#### Your task:
Go line by line through the entries and show those that hold the string "lowercasedText".

#### Task material:
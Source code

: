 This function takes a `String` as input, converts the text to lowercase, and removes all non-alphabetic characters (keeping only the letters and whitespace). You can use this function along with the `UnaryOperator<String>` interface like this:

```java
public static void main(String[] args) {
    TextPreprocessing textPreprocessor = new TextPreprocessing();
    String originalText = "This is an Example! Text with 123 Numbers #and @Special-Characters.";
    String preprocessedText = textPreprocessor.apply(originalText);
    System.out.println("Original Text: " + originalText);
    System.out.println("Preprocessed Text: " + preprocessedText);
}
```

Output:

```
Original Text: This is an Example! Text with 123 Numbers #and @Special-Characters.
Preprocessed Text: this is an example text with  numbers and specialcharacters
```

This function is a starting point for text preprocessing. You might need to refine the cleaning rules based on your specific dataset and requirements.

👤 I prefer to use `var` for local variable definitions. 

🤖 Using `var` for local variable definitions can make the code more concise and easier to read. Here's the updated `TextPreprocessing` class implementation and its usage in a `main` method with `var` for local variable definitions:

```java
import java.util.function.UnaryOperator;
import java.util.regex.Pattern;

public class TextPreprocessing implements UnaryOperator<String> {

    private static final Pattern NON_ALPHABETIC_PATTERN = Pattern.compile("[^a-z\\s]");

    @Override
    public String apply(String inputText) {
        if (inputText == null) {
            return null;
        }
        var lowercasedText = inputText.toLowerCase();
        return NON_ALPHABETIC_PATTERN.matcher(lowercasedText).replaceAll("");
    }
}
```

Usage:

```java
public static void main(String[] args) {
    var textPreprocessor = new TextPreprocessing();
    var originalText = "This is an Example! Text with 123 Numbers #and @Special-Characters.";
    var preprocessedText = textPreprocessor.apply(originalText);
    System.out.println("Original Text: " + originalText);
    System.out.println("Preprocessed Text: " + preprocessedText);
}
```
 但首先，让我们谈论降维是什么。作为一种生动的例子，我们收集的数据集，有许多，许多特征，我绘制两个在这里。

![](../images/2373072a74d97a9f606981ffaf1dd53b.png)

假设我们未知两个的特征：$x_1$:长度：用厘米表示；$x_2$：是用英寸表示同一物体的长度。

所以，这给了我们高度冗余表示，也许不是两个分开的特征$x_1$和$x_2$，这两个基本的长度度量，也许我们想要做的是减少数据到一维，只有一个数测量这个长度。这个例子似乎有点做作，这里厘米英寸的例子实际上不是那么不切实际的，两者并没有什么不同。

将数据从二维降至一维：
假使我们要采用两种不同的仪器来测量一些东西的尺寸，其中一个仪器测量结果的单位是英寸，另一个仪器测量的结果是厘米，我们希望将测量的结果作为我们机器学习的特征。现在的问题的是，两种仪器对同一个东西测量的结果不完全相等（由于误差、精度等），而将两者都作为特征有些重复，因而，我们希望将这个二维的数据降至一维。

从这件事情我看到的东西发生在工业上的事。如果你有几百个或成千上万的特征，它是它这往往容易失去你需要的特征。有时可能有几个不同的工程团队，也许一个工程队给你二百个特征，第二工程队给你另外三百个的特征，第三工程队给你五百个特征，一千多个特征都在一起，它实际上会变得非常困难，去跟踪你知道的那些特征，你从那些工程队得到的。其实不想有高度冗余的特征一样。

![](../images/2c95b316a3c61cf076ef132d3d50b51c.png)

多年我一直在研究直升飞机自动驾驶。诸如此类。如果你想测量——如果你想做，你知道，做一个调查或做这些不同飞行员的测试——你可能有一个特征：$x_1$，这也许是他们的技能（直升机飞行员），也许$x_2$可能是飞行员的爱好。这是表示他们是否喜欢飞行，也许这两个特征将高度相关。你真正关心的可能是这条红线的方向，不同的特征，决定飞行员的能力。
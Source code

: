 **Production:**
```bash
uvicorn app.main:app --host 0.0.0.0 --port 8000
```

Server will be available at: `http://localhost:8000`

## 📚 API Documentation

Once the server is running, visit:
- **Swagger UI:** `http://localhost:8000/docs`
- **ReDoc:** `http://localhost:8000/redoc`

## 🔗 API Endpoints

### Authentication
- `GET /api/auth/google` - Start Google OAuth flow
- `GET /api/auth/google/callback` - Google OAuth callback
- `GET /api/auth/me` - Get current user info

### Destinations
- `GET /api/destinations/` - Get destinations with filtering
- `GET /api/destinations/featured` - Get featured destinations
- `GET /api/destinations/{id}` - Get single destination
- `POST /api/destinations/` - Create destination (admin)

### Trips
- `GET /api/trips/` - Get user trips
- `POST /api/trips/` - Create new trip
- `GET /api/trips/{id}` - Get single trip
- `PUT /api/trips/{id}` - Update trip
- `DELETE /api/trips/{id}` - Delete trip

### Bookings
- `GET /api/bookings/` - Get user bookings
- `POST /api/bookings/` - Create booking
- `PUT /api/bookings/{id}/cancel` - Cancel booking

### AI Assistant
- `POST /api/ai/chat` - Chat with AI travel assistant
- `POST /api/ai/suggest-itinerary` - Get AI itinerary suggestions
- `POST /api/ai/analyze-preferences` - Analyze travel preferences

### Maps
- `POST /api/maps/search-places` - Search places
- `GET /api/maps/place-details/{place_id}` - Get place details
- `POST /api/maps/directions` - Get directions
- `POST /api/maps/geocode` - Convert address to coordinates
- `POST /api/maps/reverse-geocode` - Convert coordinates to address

#### Exercise solution:
        var lowercasedText = inputText.toLowerCase();
        return NON_ALPHABETIC_PATTERN.matcher(lowercasedText).replaceAll("");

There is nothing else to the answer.